Results obtained from a combined analysis of the initial and follow-up phases indicated that the vaccine was 94.7% (3 cases in the vaccinated group versus 51 in the placebo group) and 88.5% (9 cases in the vaccinated group versus 51 cases in the placebo group) effective against incident infections in the per- protocol population, respectively (95% CIs, 83.5-98.9% and 77-95%, respectively).[28,29] The vaccine was also highly efficacious in the prevention of 6- and 12-month persistent infections in both the follow-up study and the combined analysis. Vaccine efficacy against HPV-16 and HPV-18 at 6 months in the combined analysis was 96% and 100% at 12 months (1 case in the vaccinated group versus 23 cases in the placebo group; 95% CI, 75.2-99.9%; and 0 cases in the vaccinated group versus 9 cases in the placebo group; 95% CI, 52.2-100%, respectively).[28,29] A high level of efficacy was also noted in the intent-to-treat population at 6 months (94.4%; 2 cases in the vaccinated group versus 34 cases in the placebo group; 95% CI, 78.2-99.4%) and 12 months (94%; 1 case in the vaccinated group versus 16 cases in the placebo group; 95% CI, 61.1-99.9%).

Phase III Study

Paavonen et al.[30] conducted a large, randomized trial (Papilloma Trial Against Cancer In Young Adults [PATRICIA]) involving 18,644 women to assess the efficacy of the bivalent vaccine against CIN grade 2 associated with HPV-16 or HPV-18. Secondary objectives of the study included vaccine efficacy against CIN grades 1 and 2 and persistent infection associated with HPV type 16 or 18 or other oncogenic HPV types. All women enrolled (age 15-25 years) were randomly assigned to receive either bivalent vaccine (n=9,319) or hepatitis A vaccine control (n=9,325) at zero, one, and six months.

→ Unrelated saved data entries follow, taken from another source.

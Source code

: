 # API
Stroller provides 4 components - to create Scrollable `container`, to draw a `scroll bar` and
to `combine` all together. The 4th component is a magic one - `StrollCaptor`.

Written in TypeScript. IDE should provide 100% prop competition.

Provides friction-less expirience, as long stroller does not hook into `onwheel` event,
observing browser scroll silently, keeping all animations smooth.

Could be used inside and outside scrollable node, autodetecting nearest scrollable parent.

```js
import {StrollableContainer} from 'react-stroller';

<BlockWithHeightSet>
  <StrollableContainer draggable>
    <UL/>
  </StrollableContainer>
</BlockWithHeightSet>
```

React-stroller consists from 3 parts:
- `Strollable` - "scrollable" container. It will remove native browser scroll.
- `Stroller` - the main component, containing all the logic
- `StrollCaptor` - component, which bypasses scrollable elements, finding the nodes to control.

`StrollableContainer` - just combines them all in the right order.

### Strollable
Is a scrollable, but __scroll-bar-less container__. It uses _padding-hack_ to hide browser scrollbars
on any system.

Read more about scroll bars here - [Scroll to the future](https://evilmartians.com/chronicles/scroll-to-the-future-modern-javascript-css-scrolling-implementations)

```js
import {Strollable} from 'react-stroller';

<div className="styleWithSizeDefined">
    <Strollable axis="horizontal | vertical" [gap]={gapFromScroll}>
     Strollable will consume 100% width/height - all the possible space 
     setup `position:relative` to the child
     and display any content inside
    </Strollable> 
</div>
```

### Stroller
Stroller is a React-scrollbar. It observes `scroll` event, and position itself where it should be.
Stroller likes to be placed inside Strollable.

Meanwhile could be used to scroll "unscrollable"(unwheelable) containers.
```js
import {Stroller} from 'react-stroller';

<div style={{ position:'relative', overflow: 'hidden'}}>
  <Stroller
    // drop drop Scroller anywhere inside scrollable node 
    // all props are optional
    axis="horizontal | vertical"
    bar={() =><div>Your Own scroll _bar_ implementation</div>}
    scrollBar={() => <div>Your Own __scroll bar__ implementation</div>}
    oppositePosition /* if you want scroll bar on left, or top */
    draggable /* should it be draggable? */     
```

The primary objective of the study was assessed in women who were seronegative and DNA negative for HPV-16 and HPV-18 on enrollment in the study. However, the study also included women with prevalent oncogenic HPV infections and low-grade cytologic abnormalities. Following are data from an interim analysis that was conducted when at least 23 cases of CIN grade 2 associated with HPV-16 or HPV-18 were reported in the total vaccinated cohort. All results of the interim analysis were obtained on a modified intent-to-treat analysis basis. Of the 23 cases of CIN grade 2 reported, 2 occurred in the HPV vaccine group and 21 were reported in the hepatitis A control group. Based on these results, vaccine efficacy against CIN grade 2 associated with HPV-16 or HPV-18 was estimated to be 90.4% in an interim analysis (2 cases in the vaccinated group versus 21 cases in the placebo group; 95% CI, 53.4-99.3%; p<0.0001). Efficacy against CIN grade 1-associated HPV-16 or HPV-18 was 89.2% (3 cases in the vaccinated group versus 28 cases in the placebo group; 95% CI, 59.4-98.5%; p<0.0001). Researchers also noted a modest cross-protection against other HPV types commonly associated with cervical cancer at six months postvaccination, including HPV-45 (59.9%; 10 cases in the vaccinated group versus 25 cases in the placebo group; 97.9% CI, 2.6-85.2%), HPV-31 (36.1%; 47 cases in the vaccinated group versus 74 cases in the placebo group; 97.9% CI, 0.5-59.5%), and HPV-52 (31.6%; 79 cases in the vaccinated group versus 116 cases in the placebo group; 97.9% CI, 3.5-51.9%).